Ma che cosa significa il termine “psicologia”?
Questa parola nasce dall’unione di due termini greci, psiche e logos (parola).
Entrare nel mondo della psicologia è dunque un po’ come invocare la parola della psiche.
È quasi come compiere la magica richiesta di ascoltarla con più attenzione per comprenderla meglio.

 

Sì, ma che cos’è questa cosa che chiamiamo psiche?
Io la definirei come il nostro mondo soggettivo, interiore, tutto ciò di noi che si trova oltre il piano fisico.

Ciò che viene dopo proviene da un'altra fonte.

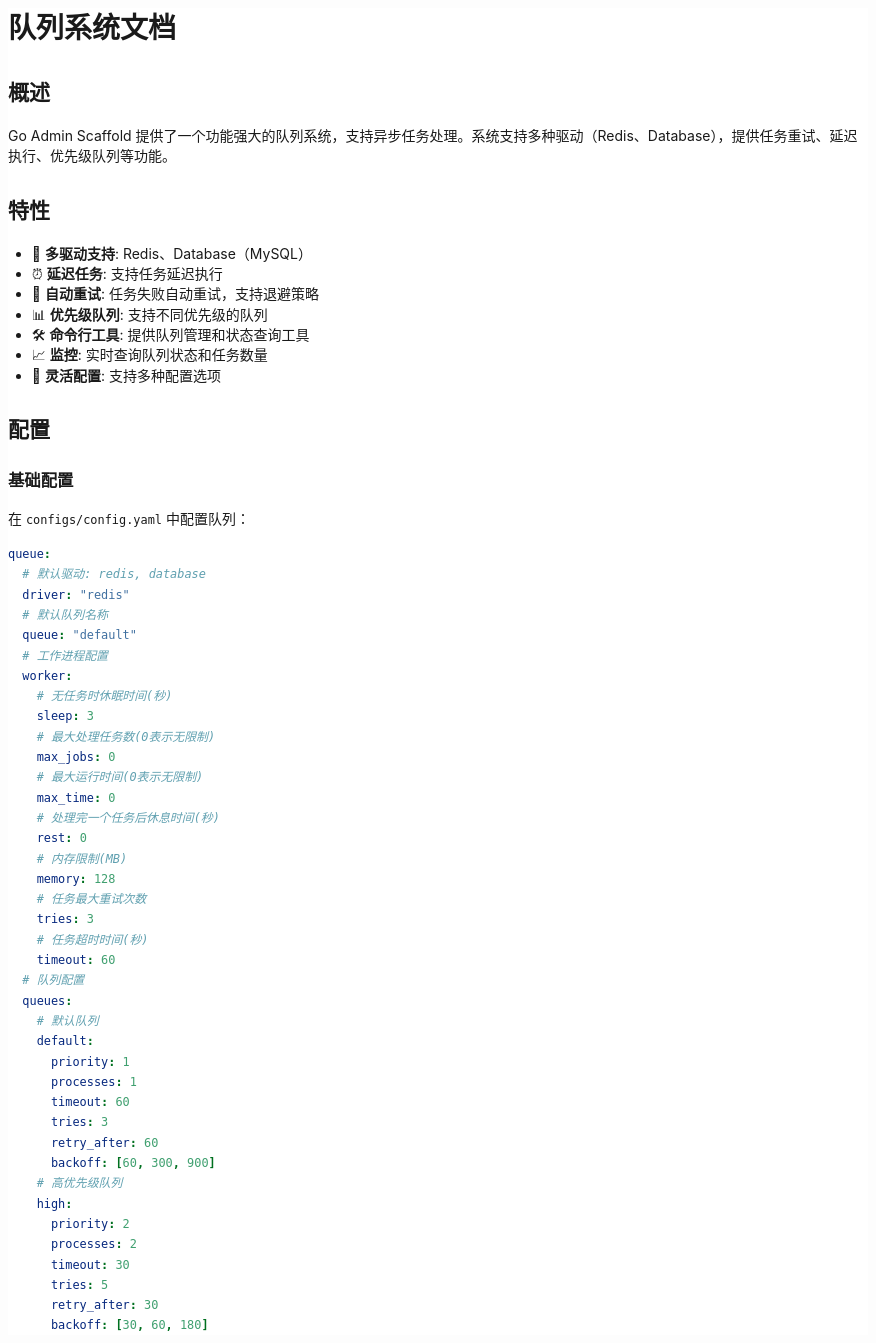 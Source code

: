 # 队列系统文档

## 概述

Go Admin Scaffold 提供了一个功能强大的队列系统，支持异步任务处理。系统支持多种驱动（Redis、Database），提供任务重试、延迟执行、优先级队列等功能。

## 特性

- 🚀 **多驱动支持**: Redis、Database（MySQL）
- ⏰ **延迟任务**: 支持任务延迟执行
- 🔄 **自动重试**: 任务失败自动重试，支持退避策略
- 📊 **优先级队列**: 支持不同优先级的队列
- 🛠️ **命令行工具**: 提供队列管理和状态查询工具
- 📈 **监控**: 实时查询队列状态和任务数量
- 🔧 **灵活配置**: 支持多种配置选项

## 配置

### 基础配置

在 `configs/config.yaml` 中配置队列：

```yaml
queue:
  # 默认驱动: redis, database
  driver: "redis"
  # 默认队列名称
  queue: "default"
  # 工作进程配置
  worker:
    # 无任务时休眠时间(秒)
    sleep: 3
    # 最大处理任务数(0表示无限制)
    max_jobs: 0
    # 最大运行时间(0表示无限制)
    max_time: 0
    # 处理完一个任务后休息时间(秒)
    rest: 0
    # 内存限制(MB)
    memory: 128
    # 任务最大重试次数
    tries: 3
    # 任务超时时间(秒)
    timeout: 60
  # 队列配置
  queues:
    # 默认队列
    default:
      priority: 1
      processes: 1
      timeout: 60
      tries: 3
      retry_after: 60
      backoff: [60, 300, 900]
    # 高优先级队列
    high:
      priority: 2
      processes: 2
      timeout: 30
      tries: 5
      retry_after: 30
      backoff: [30, 60, 180]
```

Negli articoli precedenti ho, infatti, esplorato una visione della costituzione dell’essere umano che va molto oltre il corpo fisico.
In essi do per scontato che noi esseri umani possediamo un corpo fisico, ma non siamo il nostro corpo.
Ho spiegato che, oltre che in esso, viviamo anche in un corpo emotivo e un corpo mentale (che spesso chiamiamo la mente).
Ho descritto come questi tre centri di coscienza portano all’esistenza un quarto veicolo che li sintetizza tutti: la nostra personalità individuale.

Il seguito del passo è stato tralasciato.